» **TASK ITEM**: Count the lines in the listing below that hold the string "preserved". Reply with the number alone.
INPUT DATA Block Start
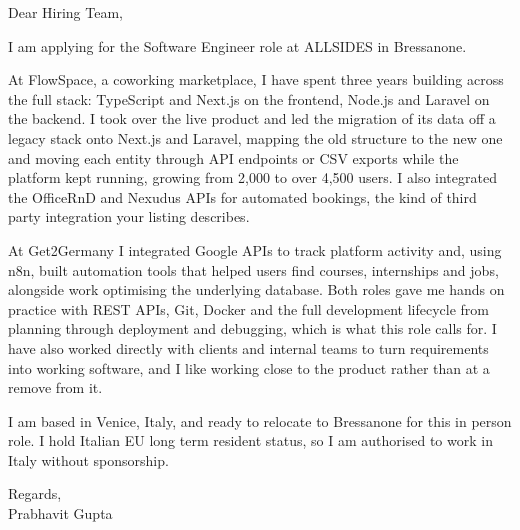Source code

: \documentclass[a4paper,11pt]{article}
\begin{document}
Dear Hiring Team,

I am applying for the Software Engineer role at ALLSIDES in Bressanone.

At FlowSpace, a coworking marketplace, I have spent three years building across the full stack: TypeScript and Next.js on the frontend, Node.js and Laravel on the backend. I took over the live product and led the migration of its data off a legacy stack onto Next.js and Laravel, mapping the old structure to the new one and moving each entity through API endpoints or CSV exports while the platform kept running, growing from 2,000 to over 4,500 users. I also integrated the OfficeRnD and Nexudus APIs for automated bookings, the kind of third party integration your listing describes.

At Get2Germany I integrated Google APIs to track platform activity and, using n8n, built automation tools that helped users find courses, internships and jobs, alongside work optimising the underlying database. Both roles gave me hands on practice with REST APIs, Git, Docker and the full development lifecycle from planning through deployment and debugging, which is what this role calls for. I have also worked directly with clients and internal teams to turn requirements into working software, and I like working close to the product rather than at a remove from it.

I am based in Venice, Italy, and ready to relocate to Bressanone for this in person role. I hold Italian EU long term resident status, so I am authorised to work in Italy without sponsorship.

Regards,\\
Prabhavit Gupta
\end{document}
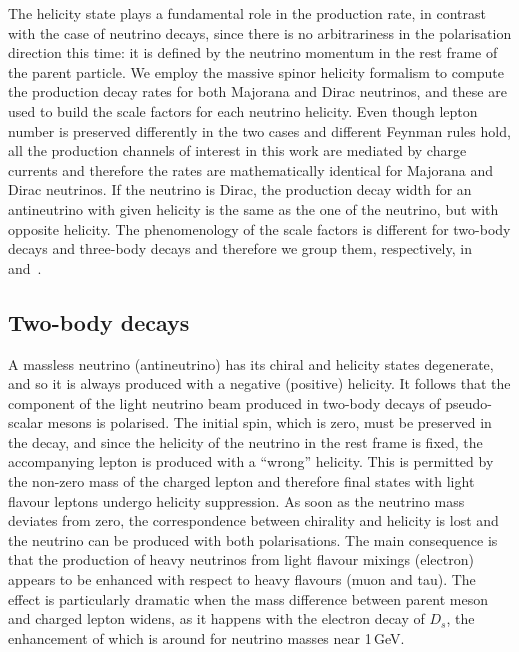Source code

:The helicity state plays a fundamental role in the production rate, in contrast with the case of neutrino decays, %
since there is no arbitrariness in the polarisation direction this time: %
it is defined by the neutrino momentum in the rest frame of the parent particle.
We employ the massive spinor helicity formalism to compute the production decay rates for both Majorana and Dirac neutrinos, %
and these are used to build the scale factors for each neutrino helicity.
Even though lepton number is preserved differently in the two cases and different Feynman rules hold, %
all the production channels of interest in this work are mediated by charge currents %
and therefore the rates are mathematically identical for Majorana and Dirac neutrinos.
If the neutrino is Dirac, the production decay width for an antineutrino with given helicity is the same %
as the one of the neutrino, but with opposite helicity.
The phenomenology of the scale factors is different for two-body decays and three-body decays and therefore we group them, %
respectively, in~ and~.

\subsection{Two-body decays}
\label{sec:production_2body}

A massless neutrino (antineutrino) has its chiral and helicity states degenerate, and so %
it is always produced with a negative (positive) helicity.
It follows that the component of the light neutrino beam produced in two-body decays of pseudo-scalar mesons is polarised.
The initial spin, which is zero, must be preserved in the decay, and since the helicity of the neutrino in the rest frame %
is fixed, the accompanying lepton is produced with a ``wrong'' helicity.
This is permitted by the non-zero mass of the charged lepton and %
therefore final states with light flavour leptons undergo helicity suppression.
As soon as the neutrino mass deviates from zero, the correspondence between chirality and helicity is lost %
and the neutrino can be produced with both polarisations.
The main consequence is that the production of heavy neutrinos from light flavour mixings (electron) appears to be enhanced with %
respect to heavy flavours (muon and tau).
The effect is particularly dramatic when the mass difference between parent meson and charged lepton widens, %
as it happens with the electron decay of $D_s$, the enhancement of which is around  for neutrino masses near 1\,GeV.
INPUT DATA Block End
» **RESULT FOR THIS EXERCISE**: 2